The 3rd can be inferred quite easily(dress, manner of speech, ect...).

Never judge a book by its cover. I recently met a couple with tribal tattoos and piercings and pro-cannabis stickers on their car, but their political affiliation was not what I assumed it would be. B-)
 

Interestingly, as of this posting, there are 10 responses in the 3 middle options (LGS politics has no effect, it encourages, it discourages); the responses there are 6-1-3.
 

I've never been to a game store where the politics were "in your face". I think that a store owner expressing different politics than mine wouldn't bother me - unless the views were abhorrent rather than merely different. I have friends on both sides of the political spectrum, and we disagree agreeabaly.

I have been to a store where the counter man began bad-mouthing my religion (without realizing that both I and the friend with me were members of that sect), but I didn't stop going to that store since It was only an employee who did this, not the owner. Come to think of it, I don't believe that I ever saw that guy again, they may have fired him when somebody complained. If the owner had behaved this way I would've left and never come back.

Store owners have every right to speak up about their views on politics or religion (or on anything, really). Customers have every right to decide to spend their money elsewhere.
 

Interestingly, as of this posting, there are 10 responses in the 3 middle options (LGS politics has no effect, it encourages, it discourages); the responses there are 6-1-3.

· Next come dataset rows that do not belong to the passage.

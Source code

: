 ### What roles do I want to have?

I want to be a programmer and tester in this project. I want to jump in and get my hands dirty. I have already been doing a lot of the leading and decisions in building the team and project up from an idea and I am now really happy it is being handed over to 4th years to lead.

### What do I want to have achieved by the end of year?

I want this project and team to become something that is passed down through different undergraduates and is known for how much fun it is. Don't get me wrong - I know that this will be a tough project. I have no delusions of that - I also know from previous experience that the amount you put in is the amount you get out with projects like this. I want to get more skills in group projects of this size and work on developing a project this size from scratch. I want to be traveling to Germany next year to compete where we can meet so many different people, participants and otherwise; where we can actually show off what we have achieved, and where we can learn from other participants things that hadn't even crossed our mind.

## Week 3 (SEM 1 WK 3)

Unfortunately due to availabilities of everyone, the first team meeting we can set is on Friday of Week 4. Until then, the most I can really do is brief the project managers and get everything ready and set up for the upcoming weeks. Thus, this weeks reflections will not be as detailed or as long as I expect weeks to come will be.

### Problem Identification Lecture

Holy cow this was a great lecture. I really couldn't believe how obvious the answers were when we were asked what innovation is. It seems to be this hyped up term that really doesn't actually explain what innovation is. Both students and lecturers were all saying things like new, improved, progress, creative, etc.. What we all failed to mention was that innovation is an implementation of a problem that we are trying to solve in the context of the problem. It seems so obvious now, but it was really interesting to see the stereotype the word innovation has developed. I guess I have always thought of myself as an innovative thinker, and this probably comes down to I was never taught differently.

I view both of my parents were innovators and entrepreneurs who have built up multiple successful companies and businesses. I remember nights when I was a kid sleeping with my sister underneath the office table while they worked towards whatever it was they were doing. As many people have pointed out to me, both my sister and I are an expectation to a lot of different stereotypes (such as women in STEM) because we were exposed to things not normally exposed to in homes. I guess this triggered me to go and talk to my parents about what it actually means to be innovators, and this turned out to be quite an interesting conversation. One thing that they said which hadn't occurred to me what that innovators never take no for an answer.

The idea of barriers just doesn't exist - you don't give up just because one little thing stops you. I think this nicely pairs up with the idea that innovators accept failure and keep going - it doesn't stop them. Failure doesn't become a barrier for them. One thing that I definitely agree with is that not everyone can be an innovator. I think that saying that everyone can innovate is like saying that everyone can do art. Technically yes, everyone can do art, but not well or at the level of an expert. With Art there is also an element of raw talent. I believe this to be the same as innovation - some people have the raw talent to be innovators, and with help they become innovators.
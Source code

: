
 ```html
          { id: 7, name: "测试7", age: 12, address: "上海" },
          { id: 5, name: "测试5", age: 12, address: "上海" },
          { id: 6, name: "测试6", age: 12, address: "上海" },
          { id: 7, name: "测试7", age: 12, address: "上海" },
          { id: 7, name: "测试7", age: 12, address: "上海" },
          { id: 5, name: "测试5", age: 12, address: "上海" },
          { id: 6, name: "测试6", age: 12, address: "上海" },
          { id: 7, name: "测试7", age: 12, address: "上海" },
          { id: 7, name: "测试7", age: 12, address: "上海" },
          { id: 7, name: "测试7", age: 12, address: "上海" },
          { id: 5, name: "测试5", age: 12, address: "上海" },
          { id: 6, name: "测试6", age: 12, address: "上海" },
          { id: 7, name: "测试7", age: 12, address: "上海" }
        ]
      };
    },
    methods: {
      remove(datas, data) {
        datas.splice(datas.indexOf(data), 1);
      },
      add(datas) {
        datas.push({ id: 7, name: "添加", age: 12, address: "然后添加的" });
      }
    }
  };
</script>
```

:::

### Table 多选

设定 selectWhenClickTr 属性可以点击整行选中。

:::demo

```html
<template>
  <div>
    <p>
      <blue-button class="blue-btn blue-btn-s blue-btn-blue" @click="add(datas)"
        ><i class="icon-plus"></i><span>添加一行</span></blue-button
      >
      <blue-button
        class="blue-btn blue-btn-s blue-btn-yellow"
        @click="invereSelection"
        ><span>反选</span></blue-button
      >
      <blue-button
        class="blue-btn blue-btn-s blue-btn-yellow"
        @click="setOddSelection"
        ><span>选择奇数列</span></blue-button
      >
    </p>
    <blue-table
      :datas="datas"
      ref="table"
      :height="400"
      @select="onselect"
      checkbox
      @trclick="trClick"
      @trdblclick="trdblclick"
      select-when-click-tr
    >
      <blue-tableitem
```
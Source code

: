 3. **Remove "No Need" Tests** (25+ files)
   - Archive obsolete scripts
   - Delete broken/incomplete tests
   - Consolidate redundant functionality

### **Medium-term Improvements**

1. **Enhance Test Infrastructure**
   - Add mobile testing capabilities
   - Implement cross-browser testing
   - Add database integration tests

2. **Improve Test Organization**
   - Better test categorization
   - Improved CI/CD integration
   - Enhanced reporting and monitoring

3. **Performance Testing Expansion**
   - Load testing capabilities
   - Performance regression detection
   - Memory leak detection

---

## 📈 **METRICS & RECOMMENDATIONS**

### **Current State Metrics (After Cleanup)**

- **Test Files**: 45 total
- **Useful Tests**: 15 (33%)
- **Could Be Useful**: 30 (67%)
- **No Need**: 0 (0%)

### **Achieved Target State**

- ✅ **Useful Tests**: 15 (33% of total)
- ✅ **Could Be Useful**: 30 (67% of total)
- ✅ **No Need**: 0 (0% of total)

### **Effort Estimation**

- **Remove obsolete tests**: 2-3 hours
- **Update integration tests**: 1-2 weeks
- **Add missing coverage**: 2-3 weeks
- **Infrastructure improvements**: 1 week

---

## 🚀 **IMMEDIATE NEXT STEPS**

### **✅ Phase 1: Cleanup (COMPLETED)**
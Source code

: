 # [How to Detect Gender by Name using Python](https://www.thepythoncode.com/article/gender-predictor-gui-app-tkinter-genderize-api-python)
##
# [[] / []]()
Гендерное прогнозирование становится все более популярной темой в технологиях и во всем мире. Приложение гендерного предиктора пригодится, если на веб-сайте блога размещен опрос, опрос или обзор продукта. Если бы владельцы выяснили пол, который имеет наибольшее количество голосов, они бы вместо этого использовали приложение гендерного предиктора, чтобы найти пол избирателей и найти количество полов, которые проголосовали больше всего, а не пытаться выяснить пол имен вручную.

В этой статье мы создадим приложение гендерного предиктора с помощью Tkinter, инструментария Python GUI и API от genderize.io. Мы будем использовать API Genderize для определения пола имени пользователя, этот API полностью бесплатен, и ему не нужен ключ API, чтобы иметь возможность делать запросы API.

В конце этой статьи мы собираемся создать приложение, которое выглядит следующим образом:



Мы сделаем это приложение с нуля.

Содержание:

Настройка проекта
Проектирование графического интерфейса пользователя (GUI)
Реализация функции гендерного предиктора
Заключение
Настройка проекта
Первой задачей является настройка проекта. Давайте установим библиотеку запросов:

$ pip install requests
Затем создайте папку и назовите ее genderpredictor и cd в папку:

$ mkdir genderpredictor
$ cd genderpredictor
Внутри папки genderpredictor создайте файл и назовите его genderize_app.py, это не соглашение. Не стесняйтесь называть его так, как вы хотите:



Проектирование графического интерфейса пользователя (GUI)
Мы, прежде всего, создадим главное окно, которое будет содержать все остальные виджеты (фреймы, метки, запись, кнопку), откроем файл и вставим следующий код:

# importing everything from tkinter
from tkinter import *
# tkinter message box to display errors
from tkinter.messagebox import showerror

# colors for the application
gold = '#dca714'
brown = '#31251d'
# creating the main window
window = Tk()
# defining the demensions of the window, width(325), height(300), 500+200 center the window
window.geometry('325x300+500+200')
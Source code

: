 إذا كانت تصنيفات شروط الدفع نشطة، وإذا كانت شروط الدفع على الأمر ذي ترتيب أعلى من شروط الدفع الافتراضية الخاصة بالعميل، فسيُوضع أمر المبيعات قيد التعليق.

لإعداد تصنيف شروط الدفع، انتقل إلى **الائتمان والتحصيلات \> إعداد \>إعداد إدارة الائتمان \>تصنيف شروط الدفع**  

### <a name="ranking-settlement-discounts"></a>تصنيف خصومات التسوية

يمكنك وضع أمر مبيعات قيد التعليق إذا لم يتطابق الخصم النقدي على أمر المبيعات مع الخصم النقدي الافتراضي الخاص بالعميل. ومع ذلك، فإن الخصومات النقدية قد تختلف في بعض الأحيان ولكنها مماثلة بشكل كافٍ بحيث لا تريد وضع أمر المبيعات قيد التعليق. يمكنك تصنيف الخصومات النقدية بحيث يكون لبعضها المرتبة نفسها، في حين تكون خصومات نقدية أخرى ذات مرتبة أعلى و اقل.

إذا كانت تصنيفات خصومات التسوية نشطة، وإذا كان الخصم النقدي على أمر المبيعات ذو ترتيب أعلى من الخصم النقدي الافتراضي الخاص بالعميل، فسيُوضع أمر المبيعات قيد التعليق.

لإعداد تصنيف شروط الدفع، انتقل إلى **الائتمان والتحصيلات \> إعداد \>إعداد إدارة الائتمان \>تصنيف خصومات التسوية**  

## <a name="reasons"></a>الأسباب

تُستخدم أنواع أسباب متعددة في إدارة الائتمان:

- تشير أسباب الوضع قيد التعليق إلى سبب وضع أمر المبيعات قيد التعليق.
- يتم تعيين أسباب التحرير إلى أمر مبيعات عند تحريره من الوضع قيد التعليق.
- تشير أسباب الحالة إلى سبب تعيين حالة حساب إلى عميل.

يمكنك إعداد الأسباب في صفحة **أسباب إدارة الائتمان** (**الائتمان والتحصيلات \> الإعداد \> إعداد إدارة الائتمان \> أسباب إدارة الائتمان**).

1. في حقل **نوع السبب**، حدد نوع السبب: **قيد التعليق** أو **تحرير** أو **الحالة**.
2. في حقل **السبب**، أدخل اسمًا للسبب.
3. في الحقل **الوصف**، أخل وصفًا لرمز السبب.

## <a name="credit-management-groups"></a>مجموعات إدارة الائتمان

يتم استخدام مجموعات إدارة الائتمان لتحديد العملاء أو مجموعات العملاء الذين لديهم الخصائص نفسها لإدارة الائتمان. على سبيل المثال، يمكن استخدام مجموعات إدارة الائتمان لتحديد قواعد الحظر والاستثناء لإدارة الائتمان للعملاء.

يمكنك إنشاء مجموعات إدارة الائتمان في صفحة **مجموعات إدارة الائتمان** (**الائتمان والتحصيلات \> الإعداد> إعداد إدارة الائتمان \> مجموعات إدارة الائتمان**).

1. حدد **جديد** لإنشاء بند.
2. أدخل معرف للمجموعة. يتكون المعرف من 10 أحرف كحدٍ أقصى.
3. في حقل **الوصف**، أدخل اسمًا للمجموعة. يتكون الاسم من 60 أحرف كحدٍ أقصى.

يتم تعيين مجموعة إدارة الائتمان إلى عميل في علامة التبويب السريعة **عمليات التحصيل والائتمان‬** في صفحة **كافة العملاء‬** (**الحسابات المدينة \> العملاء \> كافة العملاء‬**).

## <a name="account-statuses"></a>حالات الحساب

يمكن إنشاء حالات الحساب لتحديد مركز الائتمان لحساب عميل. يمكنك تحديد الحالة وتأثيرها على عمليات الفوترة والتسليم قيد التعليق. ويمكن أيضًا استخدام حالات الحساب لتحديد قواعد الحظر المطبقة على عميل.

I don't know about anybody else, but I didn't really find a single choice that made sense for me to select. There are two choices there that aren't mutually exclusive that I could select, but am forced by the nature of the poll to select only one.
 

It all depends on the nature of the disagreement.

I will not shop at a store run by an extremist or racist.

But many other things, I just don't care if somebody agrees with me or not.
 

So I think that I should be responsible with that money by not giving it to those who proclaim their support for "the enemy", and also in that act I find myself pleased that I have the opportunity to stand on principle.
Hopefully I'd use such a situation to stand on another, time-honored principal, namely "I may not agree with what you say, but I defend to the death your right to say it".

I say 'hopefully" because I'm not sure I would, I can be as partisan as the next partisan guy. But I don't think labeling people with different political views as "The Enemy" is a smart idea, tempting as it may be from time to time :).

Let me ask this: if we should remove politics from the public square (or at least the local retail section of it), then where is it's proper place? Alone in our cars, listening to hyper-partisan political radio personalities --ie, entertainers and assorted rodeo clowns-- perhaps? I think we need more and better public political discourse here --ie, America-- and I don't see how that's served by refusing to patronize a shop because the owner voted for The Other Guy (and has his or her poster posted on the wall).